Rite Aid Corporation (RAD) Bears Jump Aboard After Same-Store Sales Miss

Rite Aid Corporation (NYSE:RAD) puts are accelerated after May same-store sales disappointed

by Josh Selway

Published on Jun 4, 2015 at 3:17 PM
Updated on Jun 24, 2020 at 10:16 AM

Coming into today, call buying had been the strategy of choice for Rite Aid Corporation's (NYSE:RAD) option traders. At the International Securities Exchange (ISE), Chicago Board Options Exchange (CBOE), and NASDAQ OMX PHLX (PHLX), more than 20 calls have been bought to open for each put during the past 10 sessions. What's more, the resulting call/put volume ratio of 20.08 is only 10 percentage points from an annual peak.

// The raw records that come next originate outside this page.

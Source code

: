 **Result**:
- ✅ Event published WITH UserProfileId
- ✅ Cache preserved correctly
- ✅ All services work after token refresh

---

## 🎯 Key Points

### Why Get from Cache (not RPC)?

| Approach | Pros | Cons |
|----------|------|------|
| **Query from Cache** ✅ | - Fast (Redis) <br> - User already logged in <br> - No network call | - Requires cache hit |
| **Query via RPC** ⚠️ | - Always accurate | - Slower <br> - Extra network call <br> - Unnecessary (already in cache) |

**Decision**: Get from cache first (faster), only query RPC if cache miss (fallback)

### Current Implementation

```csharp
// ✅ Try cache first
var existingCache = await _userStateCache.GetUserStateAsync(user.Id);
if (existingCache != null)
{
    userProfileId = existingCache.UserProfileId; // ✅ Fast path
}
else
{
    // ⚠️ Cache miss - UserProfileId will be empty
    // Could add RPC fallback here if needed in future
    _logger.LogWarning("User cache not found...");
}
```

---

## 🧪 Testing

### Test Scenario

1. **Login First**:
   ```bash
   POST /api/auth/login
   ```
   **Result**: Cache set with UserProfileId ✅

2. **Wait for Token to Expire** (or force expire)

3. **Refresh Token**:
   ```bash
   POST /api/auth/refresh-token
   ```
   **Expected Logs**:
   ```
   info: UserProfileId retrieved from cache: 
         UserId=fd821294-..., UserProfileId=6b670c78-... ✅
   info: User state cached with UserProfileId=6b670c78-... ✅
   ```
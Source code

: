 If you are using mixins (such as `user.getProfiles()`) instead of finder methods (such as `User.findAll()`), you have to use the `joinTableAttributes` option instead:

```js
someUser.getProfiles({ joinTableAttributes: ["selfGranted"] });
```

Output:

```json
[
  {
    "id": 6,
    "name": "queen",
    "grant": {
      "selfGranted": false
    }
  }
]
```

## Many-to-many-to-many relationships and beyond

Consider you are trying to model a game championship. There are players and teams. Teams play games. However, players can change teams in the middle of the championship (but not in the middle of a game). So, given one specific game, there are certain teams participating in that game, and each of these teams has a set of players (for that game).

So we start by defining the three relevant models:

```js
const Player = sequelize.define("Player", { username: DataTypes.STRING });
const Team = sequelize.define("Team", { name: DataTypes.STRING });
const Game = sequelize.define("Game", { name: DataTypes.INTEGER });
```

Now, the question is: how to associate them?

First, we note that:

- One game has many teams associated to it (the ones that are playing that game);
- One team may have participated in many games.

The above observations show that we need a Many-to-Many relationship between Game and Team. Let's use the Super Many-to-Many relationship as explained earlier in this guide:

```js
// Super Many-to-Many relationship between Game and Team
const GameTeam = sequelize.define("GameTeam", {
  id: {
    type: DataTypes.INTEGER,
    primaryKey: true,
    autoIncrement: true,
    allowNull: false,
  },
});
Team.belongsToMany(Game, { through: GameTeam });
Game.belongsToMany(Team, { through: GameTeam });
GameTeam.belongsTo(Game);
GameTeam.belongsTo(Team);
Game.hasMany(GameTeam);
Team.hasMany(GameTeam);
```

Also telling is RAD's Schaeffer's put/call open interest ratio (SOIR). This reading of 0.17 sits at an annual low, meaning short-term traders are more call-skewed now than at any other point in the past year.

It's a different scene entirely today, as puts are crossing at five times the expected afternoon rate. The most popular contract is the weekly 6/5 8.50-strike put. Data gives the impression of buy-to-open activity, meaning traders are betting on extended losses below $8.50 before the options expire at tomorrow's close.

This bearish action comes as the shares are down 3.6% at $8.35, after the company reported same-store sales for May that missed expectations. Still, Rite Aid Corporation (NYSE:RAD) has been strong in recent months. Since touching a 2015 low of $6.68 on Feb. 2, RAD has added 25%, and hit a 13-year high of $9.07 on April 2.